Input records:
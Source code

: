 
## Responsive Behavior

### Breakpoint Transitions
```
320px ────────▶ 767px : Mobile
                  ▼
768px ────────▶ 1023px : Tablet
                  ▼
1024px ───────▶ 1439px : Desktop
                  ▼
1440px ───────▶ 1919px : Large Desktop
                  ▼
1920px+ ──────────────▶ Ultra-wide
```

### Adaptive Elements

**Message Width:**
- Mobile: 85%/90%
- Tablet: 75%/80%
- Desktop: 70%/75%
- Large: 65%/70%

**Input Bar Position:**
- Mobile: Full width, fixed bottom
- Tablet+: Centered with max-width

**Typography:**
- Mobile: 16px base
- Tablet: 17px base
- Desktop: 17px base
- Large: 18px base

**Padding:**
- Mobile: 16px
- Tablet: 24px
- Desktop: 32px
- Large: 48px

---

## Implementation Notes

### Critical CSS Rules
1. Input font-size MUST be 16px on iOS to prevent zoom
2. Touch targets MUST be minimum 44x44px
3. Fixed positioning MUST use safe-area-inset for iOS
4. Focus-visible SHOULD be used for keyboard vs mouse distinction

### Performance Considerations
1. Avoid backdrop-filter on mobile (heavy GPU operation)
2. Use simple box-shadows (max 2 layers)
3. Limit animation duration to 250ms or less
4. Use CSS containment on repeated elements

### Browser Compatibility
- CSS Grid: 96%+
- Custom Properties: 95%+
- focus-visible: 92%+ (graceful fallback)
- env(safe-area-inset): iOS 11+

Your goal:
I would like you to output every record exactly as written.

Answer space:
Source code

: 
## Responsive Behavior

### Breakpoint Transitions
```
320px ────────▶ 767px : Mobile
                  ▼
768px ────────▶ 1023px : Tablet
                  ▼
1024px ───────▶ 1439px : Desktop
                  ▼
1440px ───────▶ 1919px : Large Desktop
                  ▼
1920px+ ──────────────▶ Ultra-wide
```

### Adaptive Elements

**Message Width:**
- Mobile: 85%/90%
- Tablet: 75%/80%
- Desktop: 70%/75%
- Large: 65%/70%

**Input Bar Position:**
- Mobile: Full width, fixed bottom
- Tablet+: Centered with max-width

**Typography:**
- Mobile: 16px base
- Tablet: 17px base
- Desktop: 17px base
- Large: 18px base

**Padding:**
- Mobile: 16px
- Tablet: 24px
- Desktop: 32px
- Large: 48px

---

## Implementation Notes

### Critical CSS Rules
1. Input font-size MUST be 16px on iOS to prevent zoom
2. Touch targets MUST be minimum 44x44px
3. Fixed positioning MUST use safe-area-inset for iOS
4. Focus-visible SHOULD be used for keyboard vs mouse distinction

### Performance Considerations
1. Avoid backdrop-filter on mobile (heavy GPU operation)
2. Use simple box-shadows (max 2 layers)
3. Limit animation duration to 250ms or less
4. Use CSS containment on repeated elements

### Browser Compatibility
- CSS Grid: 96%+
- Custom Properties: 95%+
- focus-visible: 92%+ (graceful fallback)
- env(safe-area-inset): iOS 11+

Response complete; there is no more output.